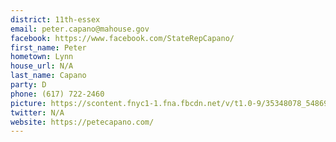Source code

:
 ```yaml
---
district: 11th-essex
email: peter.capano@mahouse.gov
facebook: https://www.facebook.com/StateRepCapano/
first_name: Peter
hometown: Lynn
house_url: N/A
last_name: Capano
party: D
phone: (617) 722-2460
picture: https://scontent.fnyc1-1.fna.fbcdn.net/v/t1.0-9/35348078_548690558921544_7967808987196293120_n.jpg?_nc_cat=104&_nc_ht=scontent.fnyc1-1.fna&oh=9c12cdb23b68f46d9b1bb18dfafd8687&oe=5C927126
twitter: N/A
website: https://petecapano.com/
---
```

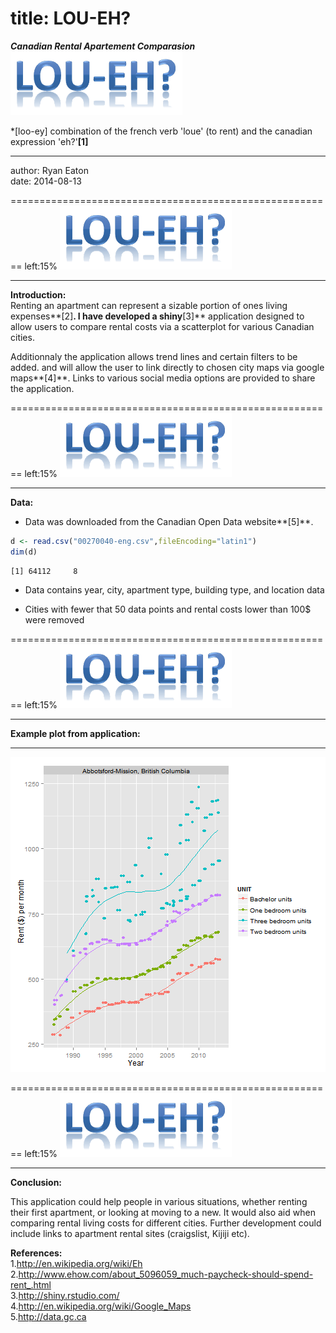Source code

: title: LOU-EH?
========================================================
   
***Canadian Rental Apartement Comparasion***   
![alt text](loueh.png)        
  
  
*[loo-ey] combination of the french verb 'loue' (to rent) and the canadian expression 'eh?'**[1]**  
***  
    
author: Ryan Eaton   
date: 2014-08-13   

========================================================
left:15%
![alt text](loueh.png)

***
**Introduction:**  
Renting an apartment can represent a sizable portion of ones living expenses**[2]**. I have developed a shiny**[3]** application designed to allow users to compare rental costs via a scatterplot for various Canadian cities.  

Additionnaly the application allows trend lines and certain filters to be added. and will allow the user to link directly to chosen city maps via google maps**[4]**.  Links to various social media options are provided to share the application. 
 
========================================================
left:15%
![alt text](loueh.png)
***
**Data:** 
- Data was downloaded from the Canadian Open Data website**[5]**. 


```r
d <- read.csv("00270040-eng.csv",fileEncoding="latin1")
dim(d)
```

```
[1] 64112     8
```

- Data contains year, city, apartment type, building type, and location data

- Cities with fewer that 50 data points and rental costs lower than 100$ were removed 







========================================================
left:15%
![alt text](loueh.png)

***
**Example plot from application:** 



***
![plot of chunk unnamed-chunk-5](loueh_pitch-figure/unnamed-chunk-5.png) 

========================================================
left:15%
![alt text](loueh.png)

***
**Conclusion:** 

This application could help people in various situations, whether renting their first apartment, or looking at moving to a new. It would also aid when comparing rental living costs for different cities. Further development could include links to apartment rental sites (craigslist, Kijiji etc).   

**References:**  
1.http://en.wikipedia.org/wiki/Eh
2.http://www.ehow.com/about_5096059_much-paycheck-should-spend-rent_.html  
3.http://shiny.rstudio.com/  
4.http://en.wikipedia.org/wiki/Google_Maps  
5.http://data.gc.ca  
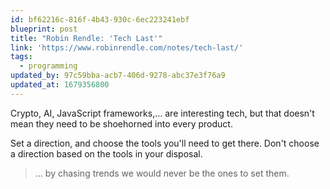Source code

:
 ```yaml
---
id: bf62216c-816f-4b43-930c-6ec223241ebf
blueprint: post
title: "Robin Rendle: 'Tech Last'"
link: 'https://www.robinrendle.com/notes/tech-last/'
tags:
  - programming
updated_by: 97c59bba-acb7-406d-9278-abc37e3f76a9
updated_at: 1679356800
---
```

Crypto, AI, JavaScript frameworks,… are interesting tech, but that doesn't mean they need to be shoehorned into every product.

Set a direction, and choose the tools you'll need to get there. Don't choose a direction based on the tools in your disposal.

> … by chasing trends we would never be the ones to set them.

____

• The task
Your answer should be a single number, the count of lines in the listing that contain "apartment".

• Solution for this task
3